Collected data entries:
+++

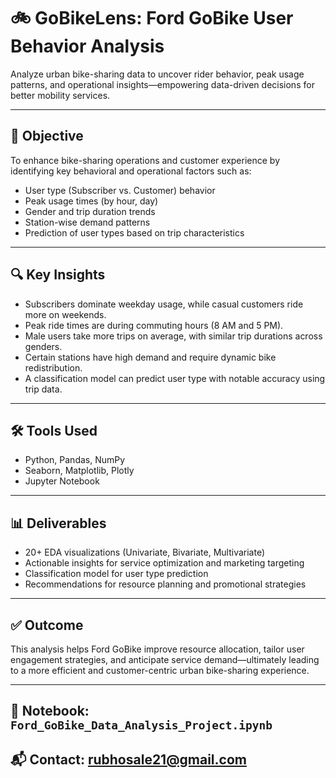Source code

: 
# 🚲 GoBikeLens: Ford GoBike User Behavior Analysis  
Analyze urban bike-sharing data to uncover rider behavior, peak usage patterns, and operational insights—empowering data-driven decisions for better mobility services.

---

## 📌 Objective  
To enhance bike-sharing operations and customer experience by identifying key behavioral and operational factors such as:

- User type (Subscriber vs. Customer) behavior
- Peak usage times (by hour, day)
- Gender and trip duration trends
- Station-wise demand patterns
- Prediction of user types based on trip characteristics

---

## 🔍 Key Insights

- Subscribers dominate weekday usage, while casual customers ride more on weekends.
- Peak ride times are during commuting hours (8 AM and 5 PM).
- Male users take more trips on average, with similar trip durations across genders.
- Certain stations have high demand and require dynamic bike redistribution.
- A classification model can predict user type with notable accuracy using trip data.

---

## 🛠️ Tools Used

- Python, Pandas, NumPy  
- Seaborn, Matplotlib, Plotly  
- Jupyter Notebook

---

## 📊 Deliverables

- 20+ EDA visualizations (Univariate, Bivariate, Multivariate)
- Actionable insights for service optimization and marketing targeting
- Classification model for user type prediction
- Recommendations for resource planning and promotional strategies

---

## ✅ Outcome

This analysis helps Ford GoBike improve resource allocation, tailor user engagement strategies, and anticipate service demand—ultimately leading to a more efficient and customer-centric urban bike-sharing experience.

---

## 📎 Notebook: `Ford_GoBike_Data_Analysis_Project.ipynb`  
## 📬 Contact: [rubhosale21@gmail.com](mailto:rubhosale21@gmail.com)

+++

Brief: Your copy should be the entries retyped exactly, with no images in it.

Answer box:
Source code

: 
# 🚲 GoBikeLens: Ford GoBike User Behavior Analysis  
Analyze urban bike-sharing data to uncover rider behavior, peak usage patterns, and operational insights—empowering data-driven decisions for better mobility services.

---

## 📌 Objective  
To enhance bike-sharing operations and customer experience by identifying key behavioral and operational factors such as:

- User type (Subscriber vs. Customer) behavior
- Peak usage times (by hour, day)
- Gender and trip duration trends
- Station-wise demand patterns
- Prediction of user types based on trip characteristics

---

## 🔍 Key Insights

- Subscribers dominate weekday usage, while casual customers ride more on weekends.
- Peak ride times are during commuting hours (8 AM and 5 PM).
- Male users take more trips on average, with similar trip durations across genders.
- Certain stations have high demand and require dynamic bike redistribution.
- A classification model can predict user type with notable accuracy using trip data.

---

## 🛠️ Tools Used

- Python, Pandas, NumPy  
- Seaborn, Matplotlib, Plotly  
- Jupyter Notebook

---

## 📊 Deliverables

- 20+ EDA visualizations (Univariate, Bivariate, Multivariate)
- Actionable insights for service optimization and marketing targeting
- Classification model for user type prediction
- Recommendations for resource planning and promotional strategies

---

## ✅ Outcome

This analysis helps Ford GoBike improve resource allocation, tailor user engagement strategies, and anticipate service demand—ultimately leading to a more efficient and customer-centric urban bike-sharing experience.

---

## 📎 Notebook: `Ford_GoBike_Data_Analysis_Project.ipynb`  
## 📬 Contact: [rubhosale21@gmail.com](mailto:rubhosale21@gmail.com)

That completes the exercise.